*The problem:* Output the records below in full, word for word; pictures do not belong in it.

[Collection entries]
..........

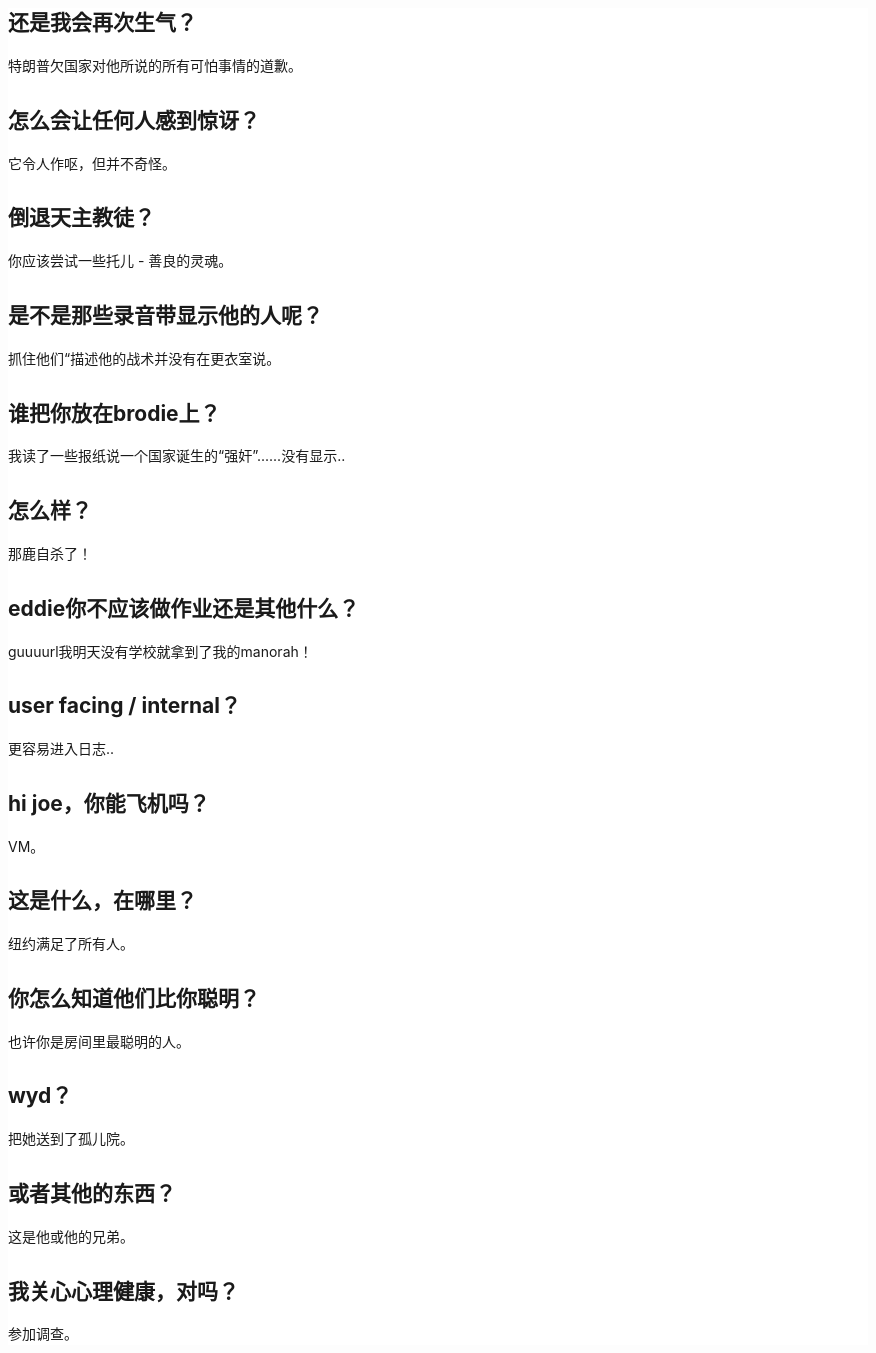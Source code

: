 ## 还是我会再次生气？
特朗普欠国家对他所说的所有可怕事情的道歉。

## 怎么会让任何人感到惊讶？
它令人作呕，但并不奇怪。

## 倒退天主教徒？
你应该尝试一些托儿 - 善良的灵魂。

## 是不是那些录音带显示他的人呢？
抓住他们“描述他的战术并没有在更衣室说。

## 谁把你放在brodie上？
我读了一些报纸说一个国家诞生的“强奸”......没有显示..

##  怎么样？
那鹿自杀了！

##  eddie你不应该做作业还是其他什么？
guuuurl我明天没有学校就拿到了我的manorah！

##  user facing / internal？
更容易进入日志..

##  hi joe，你能飞机吗？
VM。

## 这是什么，在哪里？
纽约满足了所有人。

## 你怎么知道他们比你聪明？
也许你是房间里最聪明的人。

##  wyd？
把她送到了孤儿院。

##  或者其他的东西？
这是他或他的兄弟。

## 我关心心理健康，对吗？
参加调查。
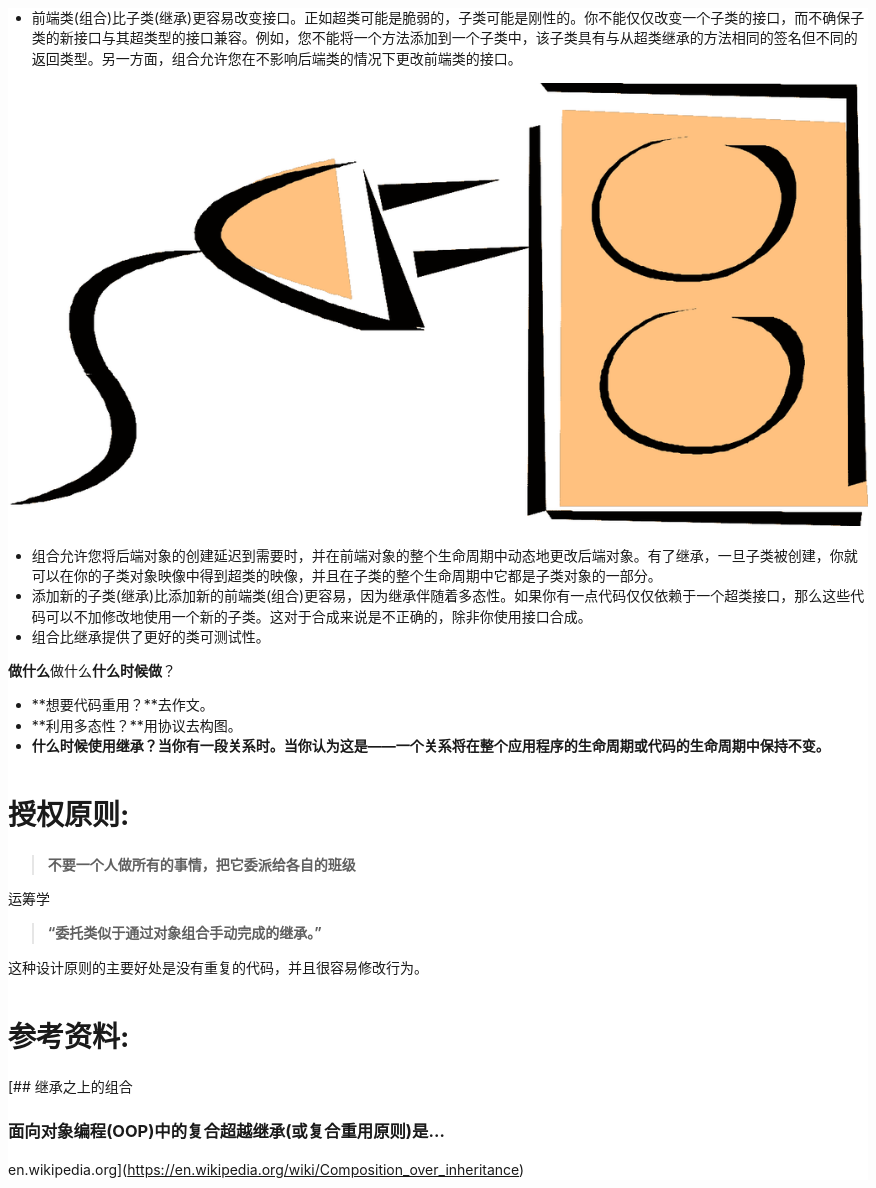 *   前端类(组合)比子类(继承)更容易改变接口。正如超类可能是脆弱的，子类可能是刚性的。你不能仅仅改变一个子类的接口，而不确保子类的新接口与其超类型的接口兼容。例如，您不能将一个方法添加到一个子类中，该子类具有与从超类继承的方法相同的签名但不同的返回类型。另一方面，组合允许您在不影响后端类的情况下更改前端类的接口。

![](img/109c6f955618a6387bce45bcb6b39461.png)

*   组合允许您将后端对象的创建延迟到需要时，并在前端对象的整个生命周期中动态地更改后端对象。有了继承，一旦子类被创建，你就可以在你的子类对象映像中得到超类的映像，并且在子类的整个生命周期中它都是子类对象的一部分。
*   添加新的子类(继承)比添加新的前端类(组合)更容易，因为继承伴随着多态性。如果你有一点代码仅仅依赖于一个超类接口，那么这些代码可以不加修改地使用一个新的子类。这对于合成来说是不正确的，除非你使用接口合成。
*   组合比继承提供了更好的类可测试性。

**做什么**做什么**什么时候做**？

*   **想要代码重用？**去作文。
*   **利用多态性？**用协议去构图。
*   **什么时候使用继承？当你有一段关系时。当你认为这是——一个关系将在整个应用程序的生命周期或代码的生命周期中保持不变。**

# 授权原则:

> **不要一个人做所有的事情，把它委派给各自的班级**

运筹学

> **“委托类似于通过对象组合手动完成的继承。”**

这种设计原则的主要好处是没有重复的代码，并且很容易修改行为。

# 参考资料:

[](https://en.wikipedia.org/wiki/Composition_over_inheritance) [## 继承之上的组合

### 面向对象编程(OOP)中的复合超越继承(或复合重用原则)是…

en.wikipedia.org](https://en.wikipedia.org/wiki/Composition_over_inheritance)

..........

*Result of the task:*
Source code

: ## 还是我会再次生气？
特朗普欠国家对他所说的所有可怕事情的道歉。

## 怎么会让任何人感到惊讶？
它令人作呕，但并不奇怪。

## 倒退天主教徒？
你应该尝试一些托儿 - 善良的灵魂。

## 是不是那些录音带显示他的人呢？
抓住他们“描述他的战术并没有在更衣室说。

## 谁把你放在brodie上？
我读了一些报纸说一个国家诞生的“强奸”......没有显示..

##  怎么样？
那鹿自杀了！

##  eddie你不应该做作业还是其他什么？
guuuurl我明天没有学校就拿到了我的manorah！

##  user facing / internal？
更容易进入日志..

##  hi joe，你能飞机吗？
VM。

## 这是什么，在哪里？
纽约满足了所有人。

## 你怎么知道他们比你聪明？
也许你是房间里最聪明的人。

##  wyd？
把她送到了孤儿院。

##  或者其他的东西？
这是他或他的兄弟。

## 我关心心理健康，对吗？
参加调查。
 *   前端类(组合)比子类(继承)更容易改变接口。正如超类可能是脆弱的，子类可能是刚性的。你不能仅仅改变一个子类的接口，而不确保子类的新接口与其超类型的接口兼容。例如，您不能将一个方法添加到一个子类中，该子类具有与从超类继承的方法相同的签名但不同的返回类型。另一方面，组合允许您在不影响后端类的情况下更改前端类的接口。

![](img/109c6f955618a6387bce45bcb6b39461.png)

*   组合允许您将后端对象的创建延迟到需要时，并在前端对象的整个生命周期中动态地更改后端对象。有了继承，一旦子类被创建，你就可以在你的子类对象映像中得到超类的映像，并且在子类的整个生命周期中它都是子类对象的一部分。
*   添加新的子类(继承)比添加新的前端类(组合)更容易，因为继承伴随着多态性。如果你有一点代码仅仅依赖于一个超类接口，那么这些代码可以不加修改地使用一个新的子类。这对于合成来说是不正确的，除非你使用接口合成。
*   组合比继承提供了更好的类可测试性。

**做什么**做什么**什么时候做**？

*   **想要代码重用？**去作文。
*   **利用多态性？**用协议去构图。
*   **什么时候使用继承？当你有一段关系时。当你认为这是——一个关系将在整个应用程序的生命周期或代码的生命周期中保持不变。**

# 授权原则:

> **不要一个人做所有的事情，把它委派给各自的班级**

运筹学

> **“委托类似于通过对象组合手动完成的继承。”**

这种设计原则的主要好处是没有重复的代码，并且很容易修改行为。

# 参考资料:

[](https://en.wikipedia.org/wiki/Composition_over_inheritance) [## 继承之上的组合

### 面向对象编程(OOP)中的复合超越继承(或复合重用原则)是…

en.wikipedia.org](https://en.wikipedia.org/wiki/Composition_over_inheritance)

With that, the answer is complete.